Il faudra ensuite compter avec les changements de personnel. L’envoyé spécial américain en Ukraine, Kurt Volker, a déjà présenté sa démission, mais des personnalités encore plus critiques pour l’administration Trump, le ministre des Affaires Étrangères Mike Pompeo et/ou le Procureur Général William Barr pourraient être forcés de démissionner si d’autres informations sur le scandale ukrainien font surface, ce qui réduirait la capacité de Trump à réaliser ce qui reste de son agenda politique.

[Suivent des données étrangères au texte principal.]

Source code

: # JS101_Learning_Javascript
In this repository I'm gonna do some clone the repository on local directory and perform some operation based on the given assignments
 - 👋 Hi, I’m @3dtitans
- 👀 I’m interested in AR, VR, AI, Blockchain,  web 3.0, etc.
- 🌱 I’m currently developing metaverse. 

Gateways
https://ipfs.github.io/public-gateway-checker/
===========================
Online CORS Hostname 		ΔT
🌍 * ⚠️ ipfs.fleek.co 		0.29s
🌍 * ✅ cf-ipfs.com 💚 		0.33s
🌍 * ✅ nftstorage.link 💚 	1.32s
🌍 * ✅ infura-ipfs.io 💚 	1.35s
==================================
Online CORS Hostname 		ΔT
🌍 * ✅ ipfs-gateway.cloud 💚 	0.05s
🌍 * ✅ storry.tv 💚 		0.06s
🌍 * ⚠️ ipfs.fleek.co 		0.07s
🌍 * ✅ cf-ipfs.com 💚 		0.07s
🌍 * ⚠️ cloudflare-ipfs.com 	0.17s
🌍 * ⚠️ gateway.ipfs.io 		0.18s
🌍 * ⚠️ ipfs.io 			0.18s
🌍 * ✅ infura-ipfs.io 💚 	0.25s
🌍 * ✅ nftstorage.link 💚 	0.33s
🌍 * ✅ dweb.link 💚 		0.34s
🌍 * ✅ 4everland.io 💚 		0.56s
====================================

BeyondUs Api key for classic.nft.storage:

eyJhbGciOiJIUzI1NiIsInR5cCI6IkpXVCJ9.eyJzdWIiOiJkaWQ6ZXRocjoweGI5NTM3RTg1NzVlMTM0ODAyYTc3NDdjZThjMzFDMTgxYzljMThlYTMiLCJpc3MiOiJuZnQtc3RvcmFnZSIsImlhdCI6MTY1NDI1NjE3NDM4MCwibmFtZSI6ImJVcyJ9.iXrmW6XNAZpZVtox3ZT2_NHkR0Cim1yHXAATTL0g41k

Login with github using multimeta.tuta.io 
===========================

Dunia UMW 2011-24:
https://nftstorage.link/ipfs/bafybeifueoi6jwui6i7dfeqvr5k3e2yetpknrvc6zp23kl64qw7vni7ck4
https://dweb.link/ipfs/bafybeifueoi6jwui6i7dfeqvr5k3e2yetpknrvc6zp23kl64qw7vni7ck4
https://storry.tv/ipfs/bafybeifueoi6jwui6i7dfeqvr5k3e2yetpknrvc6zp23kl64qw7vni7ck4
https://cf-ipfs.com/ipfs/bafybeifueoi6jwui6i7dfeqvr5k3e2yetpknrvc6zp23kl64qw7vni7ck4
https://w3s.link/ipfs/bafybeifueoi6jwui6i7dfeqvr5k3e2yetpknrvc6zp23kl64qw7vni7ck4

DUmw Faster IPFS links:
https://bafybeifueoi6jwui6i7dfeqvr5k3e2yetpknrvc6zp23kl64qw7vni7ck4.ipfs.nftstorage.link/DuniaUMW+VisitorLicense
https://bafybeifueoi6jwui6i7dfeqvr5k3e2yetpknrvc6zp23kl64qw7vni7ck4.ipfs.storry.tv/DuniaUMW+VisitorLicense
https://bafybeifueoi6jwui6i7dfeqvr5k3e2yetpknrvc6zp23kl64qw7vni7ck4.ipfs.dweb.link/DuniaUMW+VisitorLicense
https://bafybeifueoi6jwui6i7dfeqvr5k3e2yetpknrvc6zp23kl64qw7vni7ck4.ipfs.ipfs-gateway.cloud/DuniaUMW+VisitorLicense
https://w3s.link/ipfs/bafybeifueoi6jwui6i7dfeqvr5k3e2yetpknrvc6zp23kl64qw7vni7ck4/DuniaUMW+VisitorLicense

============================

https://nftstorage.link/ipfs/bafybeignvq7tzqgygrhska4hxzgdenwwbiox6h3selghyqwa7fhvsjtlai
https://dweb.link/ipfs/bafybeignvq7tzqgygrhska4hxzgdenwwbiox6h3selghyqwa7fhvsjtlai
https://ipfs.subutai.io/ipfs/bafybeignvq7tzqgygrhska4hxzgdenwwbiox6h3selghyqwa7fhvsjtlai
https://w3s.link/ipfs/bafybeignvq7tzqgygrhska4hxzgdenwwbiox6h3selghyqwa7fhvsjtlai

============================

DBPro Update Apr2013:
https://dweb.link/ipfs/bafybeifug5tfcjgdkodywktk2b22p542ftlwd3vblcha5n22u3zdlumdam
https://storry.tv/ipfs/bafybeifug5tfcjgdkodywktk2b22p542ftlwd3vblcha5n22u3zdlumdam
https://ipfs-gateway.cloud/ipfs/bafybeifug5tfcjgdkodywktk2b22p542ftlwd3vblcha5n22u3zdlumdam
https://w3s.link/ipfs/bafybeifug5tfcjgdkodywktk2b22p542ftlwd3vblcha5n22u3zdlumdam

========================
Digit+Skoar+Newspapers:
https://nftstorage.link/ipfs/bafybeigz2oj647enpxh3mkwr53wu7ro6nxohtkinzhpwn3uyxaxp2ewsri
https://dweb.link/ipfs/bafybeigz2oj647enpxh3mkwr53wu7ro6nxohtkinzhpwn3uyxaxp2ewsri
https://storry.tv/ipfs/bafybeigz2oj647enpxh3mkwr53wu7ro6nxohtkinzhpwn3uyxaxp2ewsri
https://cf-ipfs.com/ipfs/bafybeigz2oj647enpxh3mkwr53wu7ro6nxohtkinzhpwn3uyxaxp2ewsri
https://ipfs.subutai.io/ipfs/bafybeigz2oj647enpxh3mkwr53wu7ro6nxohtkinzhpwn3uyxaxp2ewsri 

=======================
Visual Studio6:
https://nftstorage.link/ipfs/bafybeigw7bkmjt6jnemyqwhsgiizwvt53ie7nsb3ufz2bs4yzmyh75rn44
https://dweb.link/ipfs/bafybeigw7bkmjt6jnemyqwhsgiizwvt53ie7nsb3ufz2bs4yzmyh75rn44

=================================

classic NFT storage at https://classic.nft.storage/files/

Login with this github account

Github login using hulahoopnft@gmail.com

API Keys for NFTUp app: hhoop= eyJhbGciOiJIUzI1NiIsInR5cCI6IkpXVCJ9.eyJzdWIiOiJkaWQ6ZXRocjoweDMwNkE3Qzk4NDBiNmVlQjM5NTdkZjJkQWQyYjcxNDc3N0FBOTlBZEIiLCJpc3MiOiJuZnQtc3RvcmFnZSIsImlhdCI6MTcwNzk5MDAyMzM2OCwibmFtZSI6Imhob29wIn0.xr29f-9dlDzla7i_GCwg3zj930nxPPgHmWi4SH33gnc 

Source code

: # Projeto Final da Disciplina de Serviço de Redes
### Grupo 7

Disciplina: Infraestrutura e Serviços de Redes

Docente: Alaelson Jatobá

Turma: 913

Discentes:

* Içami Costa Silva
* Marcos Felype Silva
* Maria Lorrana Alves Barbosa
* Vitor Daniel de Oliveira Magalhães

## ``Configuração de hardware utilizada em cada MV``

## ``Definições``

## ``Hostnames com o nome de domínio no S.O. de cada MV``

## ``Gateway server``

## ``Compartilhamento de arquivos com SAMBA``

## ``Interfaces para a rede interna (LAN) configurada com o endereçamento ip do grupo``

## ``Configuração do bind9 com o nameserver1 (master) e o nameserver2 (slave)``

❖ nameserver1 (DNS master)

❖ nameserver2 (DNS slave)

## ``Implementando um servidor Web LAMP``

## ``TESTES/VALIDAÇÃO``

Sur le plan domestique, les Etats-Unis devraient traverser un peu plus d’une année de paralysie législative, également soutenue par les démocrates. Il faut donc s’attendre à ce que Trump se tourne vers la politique internationale pour remporter quelques victoires avant les élections de 2020, et donc à une reprise des négociations au sommet avec la Corée du Nord, au retrait accéléré des troupes américaines d’Afghanistan, et à plus de volonté de s’engager envers l’Iran. Si ces mouvements sont dans l’intérêt des Etats-Unis à long terme, ils sont surtout intéressants pour Trump à court terme. Pour lui, c’est la priorité.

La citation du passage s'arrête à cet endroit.